Cientistas que não falam inglês passam mais tempo lendo e escrevendo estudos do que falantes nativos. Falantes de línguas indígenas enfrentam dupla discriminação.
Os cientistas que não falam inglês enfrentam muitos desafios ao longo de sua carreira. Para quem fala línguas indígenas, a limitação é dupla: além do inglês, eles precisam aprender outro idioma para acessar o sistema educacional de seus países. As conclusões são de uma pesquisa publicada recentemente na revista PLOS Biology.
A pesquisa incluiu 908 pesquisadores de ciências ambientais de oito países (Bangladesh, Bolívia, Inglaterra, Japão, Nepal, Nigéria, Espanha e Ucrânia) e revelou que, em comparação com falantes nativos de inglês, os cientistas que não falam inglês gastam 19,1 dias a mais de trabalho lendo publicações científicas. Além disso, precisam de 51% mais tempo para escrever suas pesquisas antes de submetê-las a um periódico. Da mesma forma, a rejeição de empregos por pessoas que não falam inglês é 2,6 maior.
Além das publicações, outro aspecto importante do desenvolvimento profissional em ciências é a participação em conferências e apresentações orais. No entanto, 30% dos falantes não nativos de inglês entrevistados afirmaram que muitas vezes optam por não participar de conferências devido ao idioma. Metade prefere não expor o seu trabalho e aqueles que o fazem passam quase o dobro do tempo a preparar-se.
Somado ao aumento do tempo, a pesquisa constatou que mais de metade dos seus inquiridos recorreram a serviços de edição e quase um terço contratou tradutores, serviços que por vezes representam um quarto ou metade do salário de um estudante de doutoramento.
Povos indígenas
Entre os países não anglófonos pesquisados está a Bolívia, onde 41% da sua população com mais de 15 anos é indígena, segundo o Censo Nacional de 2012, e 35% têm uma língua indígena como primeira língua aprendida quando criança.

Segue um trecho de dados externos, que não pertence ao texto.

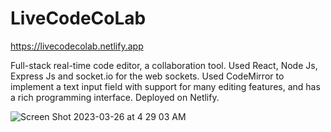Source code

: # LiveCodeCoLab

https://livecodecolab.netlify.app


Full-stack real-time code editor, a collaboration tool. Used React, Node Js, Express Js and socket.io for the web sockets. Used CodeMirror to implement a text input field with support for many editing features, and has a rich programming interface.
Deployed on Netlify.


![Screen Shot 2023-03-26 at 4 29 03 AM](https://user-images.githubusercontent.com/52131905/227746337-0bffe094-70d5-468f-a39f-bf352c4db74c.png)
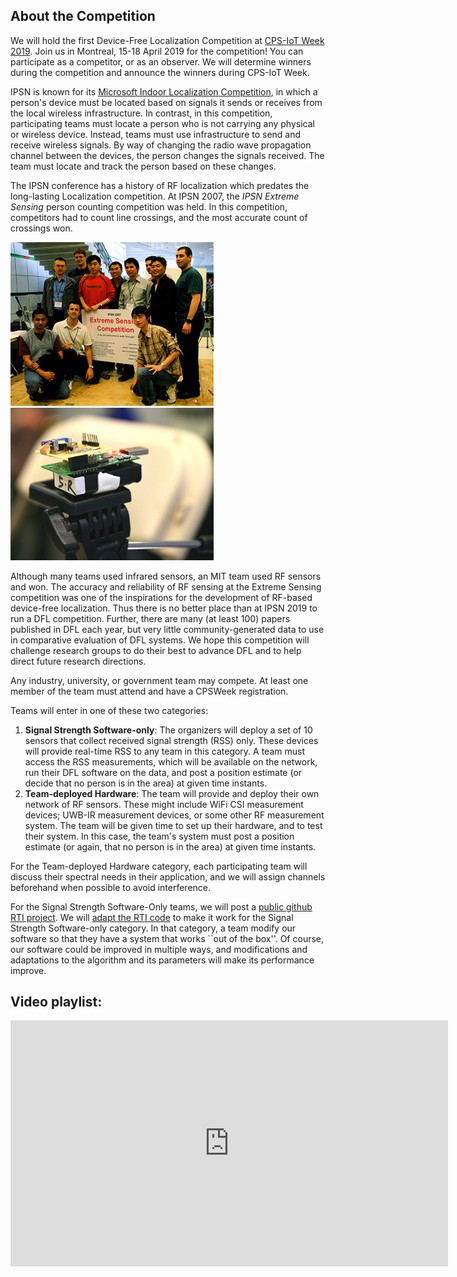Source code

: ## About the Competition

We will hold the first Device-Free Localization Competition at [CPS-IoT Week 2019](http://cpslab.cs.mcgill.ca/cpsiotweek2019/).  Join us in Montreal, 15-18 April 2019 for the competition!  You can participate as a competitor, or as an observer.  We will determine winners during the competition and announce the winners during CPS-IoT Week.

IPSN is known for its [Microsoft Indoor Localization Competition](https://www.microsoft.com/en-us/research/event/microsoft-indoor-localization-competition-ipsn-2018/), in which a person's device must be located based on signals it sends or receives from the local wireless infrastructure.  In contrast, in this competition, participating teams must locate a person who is not carrying any physical or wireless device.  Instead, teams must use infrastructure to send and receive wireless signals.  By way of changing the radio wave propagation channel between the devices, the person changes the signals received.  The team must locate and track the person based on these changes.  

The IPSN conference has a history of RF localization which predates the long-lasting Localization competition. At IPSN 2007, the _IPSN Extreme Sensing_ person counting competition was held.  In this competition, competitors had to count line crossings, and the most accurate count of crossings won.

<img src="img_0438_sm.png" width="325">
<img src="img_0386_sm.png" width="325">

Although many teams used infrared sensors, an MIT team used RF sensors and won.  The accuracy and reliability of RF sensing at the Extreme Sensing competition was one of the inspirations for the development of RF-based device-free localization.  Thus there is no better place than at IPSN 2019 to run a DFL competition.  Further, there are many (at least 100) papers published in DFL each year, but very little community-generated data to use in comparative evaluation of DFL systems.  We hope this competition will challenge research groups to do their best to advance DFL and to help direct future research directions.  

Any industry, university, or government team may compete.  At least one member of the team must attend and have a CPSWeek registration.

Teams will enter in one of these two categories:
1. **Signal Strength Software-only**: The organizers will deploy a set of 10 sensors that collect received signal strength (RSS) only.  These devices will provide real-time RSS to any team in this category.  A team must access the RSS measurements, which will be available on the network, run their DFL software on the data, and post a position estimate (or decide that no person is in the area) at given time instants.
2. **Team-deployed Hardware**:  The team will provide and deploy their own network of RF sensors.  These might include WiFi CSI measurement devices; UWB-IR measurement devices, or some other RF measurement system.  The team will be given time to set up their hardware, and to test their system.  In this case, the team's system must post a position estimate (or again, that no person is in the area) at given time instants.

For the Team-deployed Hardware category, each participating team will discuss their spectral needs in their application, and we will assign channels beforehand when possible to avoid interference.

For the Signal Strength Software-Only teams, we will post a [public github RTI project](https://github.com/npatwari/dflcompetition).  We will [adapt the RTI code](https://github.com/npatwari/rti) to make it work for the Signal Strength Software-only category.  In that category, a team modify our software so that they have a system that works ``out of the box''.  Of course, our software could be improved in multiple ways, and modifications and adaptations to the algorithm and its parameters will make its performance improve.

## Video playlist:
<iframe width="700" height="394" src="https://www.youtube.com/embed/videoseries?list=PLQuDEk4rPDON5Hrf5Zp3Stx7pGibNB7kZ" frameborder="0" allow="autoplay; encrypted-media" allowfullscreen></iframe>

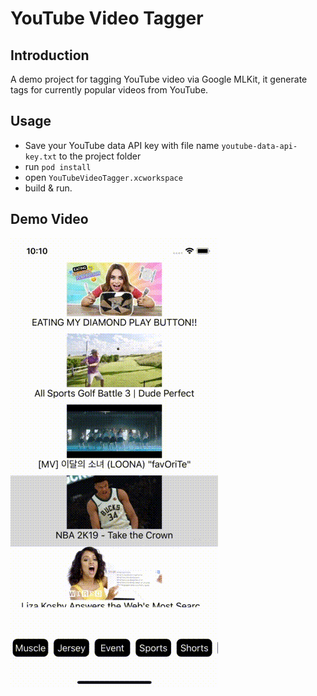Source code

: # YouTube Video Tagger

## Introduction

A demo project for tagging YouTube video via Google MLKit, it generate tags for currently popular videos from YouTube.

## Usage

 - Save your YouTube data API key with file name `youtube-data-api-key.txt` to the project folder
 - run `pod install`
 - open `YouTubeVideoTagger.xcworkspace`
 - build & run.

## Demo Video

![demo](image/demo.gif)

Apesar disso, todos os participantes da pesquisa responderam que a sua língua materna era o espanhol.
No México, das 254.529 pessoas que tinham doutorado em 2020, apenas 1,6% eram falantes de uma língua indígena. Apenas 1.402 pessoas desse grupo eram mulheres, segundo análise feita ao Censo Demográfico e Habitacional de 2020 pela Agendapropia.
Jhonnatan Rangel, linguista do Laboratório de Estrutura e Dinâmica das Línguas da França, destaca que “a ciência é um microcosmo da sociedade, onde existem poder e estruturas hierárquicas”. Nesse sentido, explica que a discriminação linguística não ocorre de forma isolada, ou seja, a forma de falar ou escrever é utilizada como “um proxy linguístico para discriminar uma pessoa de outra forma”, como o seu nível socioeconômico ou origem étnica. Além disso, cientistas apontam que o fortalecimento das revistas científicas na América Latina poderia contribuir para o princípio do multilinguismo na ciência aberta.